True Story: Nonfiction at the KGB

April 13, 2010
7:00 pm - 9:00 pm

Katherine Russell Rich is the author of DREAMING IN HINDI.  Having miraculously survived a serious illness and at an impasse in her career as a magazine editor, Rich spontaneously accepted a freelance writing assignment to go to India, where she found herself thunderstruck by the place and the language. Before she knew it she was on her way to Udaipur, a city in the northwestern state of Rajasthan, in order to learn Hindi. Rich documents her experiences in India ranging from the bizarre to the frightening to the unexpectedly exhilarating, using Hindi as the lens through which she sees not only India, but the radical way the country and the language itself were changing her. Fascinated by the process, she went on to interview linguistics experts around the world, reporting back from the frontlines of the science wars on what happens in the brain when we learn a new language.

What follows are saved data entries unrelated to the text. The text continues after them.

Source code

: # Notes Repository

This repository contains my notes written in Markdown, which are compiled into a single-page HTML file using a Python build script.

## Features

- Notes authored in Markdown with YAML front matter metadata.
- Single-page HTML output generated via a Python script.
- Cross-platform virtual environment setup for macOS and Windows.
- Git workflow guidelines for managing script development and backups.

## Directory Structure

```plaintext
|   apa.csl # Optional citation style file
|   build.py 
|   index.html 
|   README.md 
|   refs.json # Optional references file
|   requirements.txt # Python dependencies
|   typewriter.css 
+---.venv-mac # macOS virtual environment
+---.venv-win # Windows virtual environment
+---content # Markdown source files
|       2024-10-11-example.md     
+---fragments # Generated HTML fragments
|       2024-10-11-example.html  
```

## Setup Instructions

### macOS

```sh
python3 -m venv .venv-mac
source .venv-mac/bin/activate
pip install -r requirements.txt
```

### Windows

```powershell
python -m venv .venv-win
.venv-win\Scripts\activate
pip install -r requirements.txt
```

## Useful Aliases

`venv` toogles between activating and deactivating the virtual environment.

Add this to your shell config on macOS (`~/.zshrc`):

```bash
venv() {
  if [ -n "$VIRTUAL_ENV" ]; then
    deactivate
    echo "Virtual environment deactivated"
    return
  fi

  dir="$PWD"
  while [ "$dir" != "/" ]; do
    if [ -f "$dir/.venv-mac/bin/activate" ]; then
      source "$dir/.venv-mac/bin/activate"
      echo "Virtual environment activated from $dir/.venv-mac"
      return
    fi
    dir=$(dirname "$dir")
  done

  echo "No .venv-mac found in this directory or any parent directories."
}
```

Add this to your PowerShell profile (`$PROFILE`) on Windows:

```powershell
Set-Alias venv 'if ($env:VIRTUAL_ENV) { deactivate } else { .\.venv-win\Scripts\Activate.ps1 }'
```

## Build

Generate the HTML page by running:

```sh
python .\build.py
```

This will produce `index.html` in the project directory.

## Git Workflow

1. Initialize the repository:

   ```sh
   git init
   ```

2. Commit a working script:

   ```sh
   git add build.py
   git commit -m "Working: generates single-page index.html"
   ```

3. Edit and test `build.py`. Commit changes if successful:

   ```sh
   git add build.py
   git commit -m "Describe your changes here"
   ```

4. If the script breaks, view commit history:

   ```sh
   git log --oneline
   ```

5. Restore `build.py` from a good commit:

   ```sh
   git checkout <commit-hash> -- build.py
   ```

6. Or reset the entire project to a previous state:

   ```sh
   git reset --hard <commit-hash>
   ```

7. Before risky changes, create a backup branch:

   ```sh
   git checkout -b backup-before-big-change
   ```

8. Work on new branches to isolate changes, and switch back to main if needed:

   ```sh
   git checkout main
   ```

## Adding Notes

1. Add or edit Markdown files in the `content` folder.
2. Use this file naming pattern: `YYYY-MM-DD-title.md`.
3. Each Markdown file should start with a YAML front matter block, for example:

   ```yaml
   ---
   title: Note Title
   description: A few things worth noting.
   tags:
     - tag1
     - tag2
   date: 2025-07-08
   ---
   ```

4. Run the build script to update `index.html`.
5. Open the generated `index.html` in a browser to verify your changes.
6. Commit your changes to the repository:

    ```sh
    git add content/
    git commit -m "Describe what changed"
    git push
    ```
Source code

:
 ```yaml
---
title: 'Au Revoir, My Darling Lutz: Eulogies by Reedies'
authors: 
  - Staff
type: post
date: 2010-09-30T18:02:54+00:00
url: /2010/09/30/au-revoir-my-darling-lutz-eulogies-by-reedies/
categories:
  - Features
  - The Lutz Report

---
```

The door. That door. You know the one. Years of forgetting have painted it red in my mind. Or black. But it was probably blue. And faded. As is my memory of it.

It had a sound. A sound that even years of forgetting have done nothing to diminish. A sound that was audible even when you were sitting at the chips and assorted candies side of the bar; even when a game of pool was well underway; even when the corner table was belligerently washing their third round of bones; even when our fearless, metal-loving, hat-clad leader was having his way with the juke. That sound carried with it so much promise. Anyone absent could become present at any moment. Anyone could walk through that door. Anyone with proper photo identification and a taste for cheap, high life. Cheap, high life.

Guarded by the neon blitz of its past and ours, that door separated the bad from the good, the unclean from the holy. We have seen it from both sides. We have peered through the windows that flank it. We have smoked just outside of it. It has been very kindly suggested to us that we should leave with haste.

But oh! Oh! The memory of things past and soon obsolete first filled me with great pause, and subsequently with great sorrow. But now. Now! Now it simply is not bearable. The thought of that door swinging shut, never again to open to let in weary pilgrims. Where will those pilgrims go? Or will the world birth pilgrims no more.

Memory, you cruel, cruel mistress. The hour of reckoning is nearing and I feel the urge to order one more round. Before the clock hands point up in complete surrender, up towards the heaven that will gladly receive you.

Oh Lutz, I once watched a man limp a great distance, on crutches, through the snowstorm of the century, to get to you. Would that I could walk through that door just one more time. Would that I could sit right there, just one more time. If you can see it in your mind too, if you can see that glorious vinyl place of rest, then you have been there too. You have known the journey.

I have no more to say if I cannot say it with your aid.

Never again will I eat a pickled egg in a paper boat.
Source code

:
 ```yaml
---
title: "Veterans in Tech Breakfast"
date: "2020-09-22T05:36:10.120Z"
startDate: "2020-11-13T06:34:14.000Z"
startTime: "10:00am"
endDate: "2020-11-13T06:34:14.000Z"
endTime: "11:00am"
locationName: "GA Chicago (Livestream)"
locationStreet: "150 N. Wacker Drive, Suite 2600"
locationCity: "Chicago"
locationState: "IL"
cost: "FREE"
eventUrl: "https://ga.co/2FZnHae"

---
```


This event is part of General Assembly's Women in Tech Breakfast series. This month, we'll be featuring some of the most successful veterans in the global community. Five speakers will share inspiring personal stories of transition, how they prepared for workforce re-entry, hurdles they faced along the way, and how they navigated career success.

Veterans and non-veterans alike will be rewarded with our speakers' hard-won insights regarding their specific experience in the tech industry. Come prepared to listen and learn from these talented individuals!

Seamlessly combining Rich’s courageous (and often hilarious) personal journey with wideranging reporting, Dreaming in Hindi offers an eye-opening account of what learning a new language can teach us about distant worlds and, ultimately, ourselves.

Stephen Elliott’s THE ADDERALL DIARIES was published last fall to rave reviews everywhere from Vanity Fair to the LA Times to Time Out New York.  The story of a computer programmer’s suspected murder of his Russian wife, it’s also a memoir of Elliott’s various addictions, his abusive childhood in Chicago, his abusive (in a different way) life in San Francisco, questions he has about his father, and good old writers block.  An intensely personal memoir, it is also a work of reportage and true crime.  Genres bend, memory deceives, stories change, and Elliot writes it all with razor-sharp prose and unflinching emotional acuity.